Using the entries below, return word for word the lines from the one containing "The above approach" up to and including the last.

*** Exercise data Section Begins ***

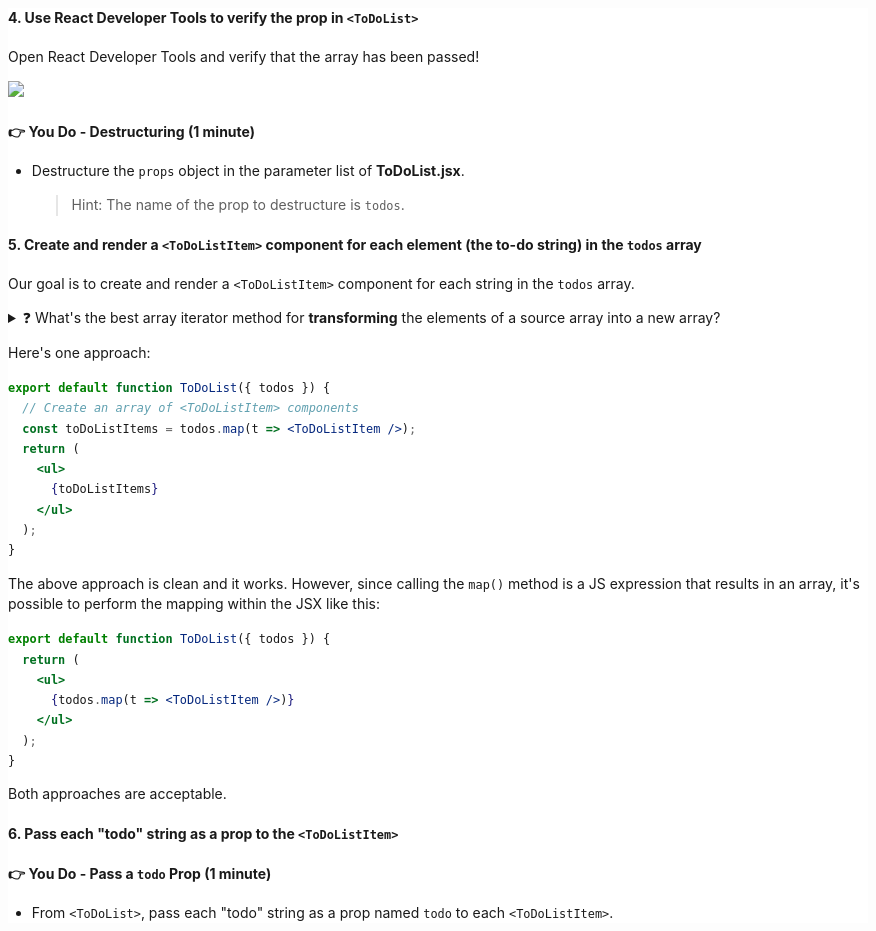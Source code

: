 #### 4. Use React Developer Tools to verify the prop in `<ToDoList>`

Open React Developer Tools and verify that the array has been passed!

<img src="https://i.imgur.com/FXzMPfe.png">

#### 👉 You Do - Destructuring (1 minute)

- Destructure the `props` object in the parameter list of **ToDoList.jsx**.

  > Hint: The name of the prop to destructure is `todos`.

#### 5. Create and render a `<ToDoListItem>` component for each element (the to-do string) in the `todos` array

Our goal is to create and render a `<ToDoListItem>` component for each string in the `todos` array.

<details><summary>❓ What's the best array iterator method for <strong>transforming</strong> the elements of a source array into a new array?</summary></details>

Here's one approach:

```jsx
export default function ToDoList({ todos }) {
  // Create an array of <ToDoListItem> components
  const toDoListItems = todos.map(t => <ToDoListItem />);
  return (
    <ul>
      {toDoListItems}
    </ul>
  );
}
```

The above approach is clean and it works.  However, since calling the `map()` method is a JS expression that results in an array, it's possible to perform the mapping within the JSX like this:

```jsx
export default function ToDoList({ todos }) {
  return (
    <ul>
      {todos.map(t => <ToDoListItem />)}
    </ul>
  );
}
```

Both approaches are acceptable.

#### 6. Pass each "todo" string as a prop to the `<ToDoListItem>`

#### 👉 You Do - Pass a `todo` Prop (1 minute)

- From `<ToDoList>`, pass each "todo" string as a prop named `todo` to each `<ToDoListItem>`.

*** Exercise data Section Ends ***

Answer to this exercise ::
The above approach is clean and it works.  However, since calling the `map()` method is a JS expression that results in an array, it's possible to perform the mapping within the JSX like this:

```jsx
export default function ToDoList({ todos }) {
  return (
    <ul>
      {todos.map(t => <ToDoListItem />)}
    </ul>
  );
}
```

Both approaches are acceptable.

#### 6. Pass each "todo" string as a prop to the `<ToDoListItem>`

#### 👉 You Do - Pass a `todo` Prop (1 minute)

- From `<ToDoList>`, pass each "todo" string as a prop named `todo` to each `<ToDoListItem>`.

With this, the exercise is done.